Metropolitan News-Enterprise

 

Monday, July 7, 2008

 

Page 3

 

San Diego Appeals Ruling on Blackwater Training Facility

 

From Staff and Wire Service Reports

 

The City of San Diego on Thursday filed an appeal challenging a federal judge’s ruling last month permitting military contractor Blackwater Worldwide to operate a counterterrorism training facility in a warehouse along the Mexican border.

Arguing in a brief filed with the Ninth U.S. Circuit Court of Appeals that the city has land use regulatory authority over all proposed development within the city’s jurisdiction, and discretion to determine the type and level of land use review necessary to change the use of a warehouse into a military training center, San Diego City Attorney Michael Aguirre called the lower court’s ruling an usurpation of the city’s police power to regulate use of its land.
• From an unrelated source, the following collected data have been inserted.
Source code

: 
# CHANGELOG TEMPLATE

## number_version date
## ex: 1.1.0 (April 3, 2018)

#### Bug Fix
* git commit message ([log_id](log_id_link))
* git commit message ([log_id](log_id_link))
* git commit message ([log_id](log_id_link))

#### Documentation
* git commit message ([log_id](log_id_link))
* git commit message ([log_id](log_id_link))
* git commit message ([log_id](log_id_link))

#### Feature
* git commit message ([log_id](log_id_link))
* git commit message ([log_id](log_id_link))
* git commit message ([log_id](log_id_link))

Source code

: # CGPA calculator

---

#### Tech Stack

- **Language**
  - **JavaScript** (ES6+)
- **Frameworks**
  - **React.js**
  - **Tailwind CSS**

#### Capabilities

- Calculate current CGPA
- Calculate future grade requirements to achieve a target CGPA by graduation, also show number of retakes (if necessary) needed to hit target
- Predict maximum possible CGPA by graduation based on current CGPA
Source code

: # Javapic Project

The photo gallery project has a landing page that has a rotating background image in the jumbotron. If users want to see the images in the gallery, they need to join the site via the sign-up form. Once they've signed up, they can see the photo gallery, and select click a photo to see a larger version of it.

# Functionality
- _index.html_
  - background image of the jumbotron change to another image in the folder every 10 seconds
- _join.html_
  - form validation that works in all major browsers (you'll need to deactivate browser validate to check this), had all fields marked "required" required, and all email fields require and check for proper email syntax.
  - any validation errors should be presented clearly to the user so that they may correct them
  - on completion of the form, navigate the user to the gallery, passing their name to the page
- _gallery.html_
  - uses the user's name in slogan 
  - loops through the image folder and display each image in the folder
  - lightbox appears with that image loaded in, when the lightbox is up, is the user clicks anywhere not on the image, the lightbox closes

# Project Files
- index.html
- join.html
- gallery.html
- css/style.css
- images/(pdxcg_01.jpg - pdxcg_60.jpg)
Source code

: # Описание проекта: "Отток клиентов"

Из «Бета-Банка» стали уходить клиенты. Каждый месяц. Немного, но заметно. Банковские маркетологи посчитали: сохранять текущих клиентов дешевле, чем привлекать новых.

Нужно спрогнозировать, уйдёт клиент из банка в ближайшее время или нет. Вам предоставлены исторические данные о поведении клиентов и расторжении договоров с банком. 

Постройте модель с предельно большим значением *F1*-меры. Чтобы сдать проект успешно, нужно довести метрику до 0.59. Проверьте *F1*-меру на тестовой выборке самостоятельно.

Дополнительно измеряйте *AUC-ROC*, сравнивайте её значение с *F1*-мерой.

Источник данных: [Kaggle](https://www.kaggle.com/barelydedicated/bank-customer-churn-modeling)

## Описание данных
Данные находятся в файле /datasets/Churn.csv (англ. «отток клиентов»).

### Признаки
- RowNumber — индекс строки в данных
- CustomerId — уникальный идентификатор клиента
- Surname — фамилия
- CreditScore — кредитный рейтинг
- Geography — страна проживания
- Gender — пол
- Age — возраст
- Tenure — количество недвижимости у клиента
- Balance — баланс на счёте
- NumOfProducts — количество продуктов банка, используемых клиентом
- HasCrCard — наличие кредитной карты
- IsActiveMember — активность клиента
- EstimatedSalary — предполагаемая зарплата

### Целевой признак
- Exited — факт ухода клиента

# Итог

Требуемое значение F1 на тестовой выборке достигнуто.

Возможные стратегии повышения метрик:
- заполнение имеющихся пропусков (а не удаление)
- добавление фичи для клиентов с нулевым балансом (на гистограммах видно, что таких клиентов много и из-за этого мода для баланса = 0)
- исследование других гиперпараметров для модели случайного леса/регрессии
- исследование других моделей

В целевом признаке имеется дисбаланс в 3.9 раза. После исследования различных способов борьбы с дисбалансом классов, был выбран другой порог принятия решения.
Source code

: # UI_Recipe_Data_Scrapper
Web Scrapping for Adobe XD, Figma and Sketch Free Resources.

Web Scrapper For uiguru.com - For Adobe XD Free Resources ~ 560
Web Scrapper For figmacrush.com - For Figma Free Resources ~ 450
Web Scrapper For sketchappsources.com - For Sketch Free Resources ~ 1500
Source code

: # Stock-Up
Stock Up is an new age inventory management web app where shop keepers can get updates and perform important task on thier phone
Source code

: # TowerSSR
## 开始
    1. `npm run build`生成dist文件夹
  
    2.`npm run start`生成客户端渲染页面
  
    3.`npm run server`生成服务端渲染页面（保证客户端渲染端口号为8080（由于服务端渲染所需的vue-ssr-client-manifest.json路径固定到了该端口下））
Blackwater filed a lawsuit in the U.S. District Court for the Southern District of California court alleging civil rights violations after the city’s Development Services Department informed the company that further permit processing and environmental compliance were necessary. The company seeks to force the city to issue a certificate occupancy that would change the building from warehouse to military training uses.

Used for training by Navy sailors, the facility includes an indoor firing range and a mock warship built out of cargo containers.

The city contends that such use is not fully consistent with the industrial zoning of the Otay Mesa Development District in which the facility is situated and its permitted uses, and that portions of the building have not been cleared for use as a military training center and are still being evaluated for building code safety compliance.

The city had previously granted several alteration permits to the warehouse owner and agents appearing to act on the owner’s behalf allowing the installation of office partitions, air conditioning units, and exhaust fans starting in September of 2007.

However, in February of 2008, a new entity applied to add an “indoor firing range,” making apparent for the first time that the warehouse was not going to be treated as a warehouse, the city alleged.

The city accuses Blackwater of unduly delaying the city’s awareness of the substantial changes in use of the warehouse the company proposed by using surrogates to obtain minor building permits on its behalf.

Pursuant to its municipal code, the city claims that whenever an applicant seeks multiple permits for a single development, the city has discretion to consolidate the applications and have them reviewed by a single decision maker at the highest level of scrutiny for the proposed development.

Once Blackwater’s overall development purpose became apparent, the city claimed entitlement to such a review and denied Blackwater occupancy permits for the facility as anything other than a warehouse.

Blackwater then filed suit, and the district court on June 4 issued a preliminary injunction allowing the company to operate the facility, concluding that Blackwater was entitled to the certificate of occupancy because it had applied for, and obtained, building permits.

The case is City of San Diego v. Blackwater Lodge and Training Center, Inc., 08-56028.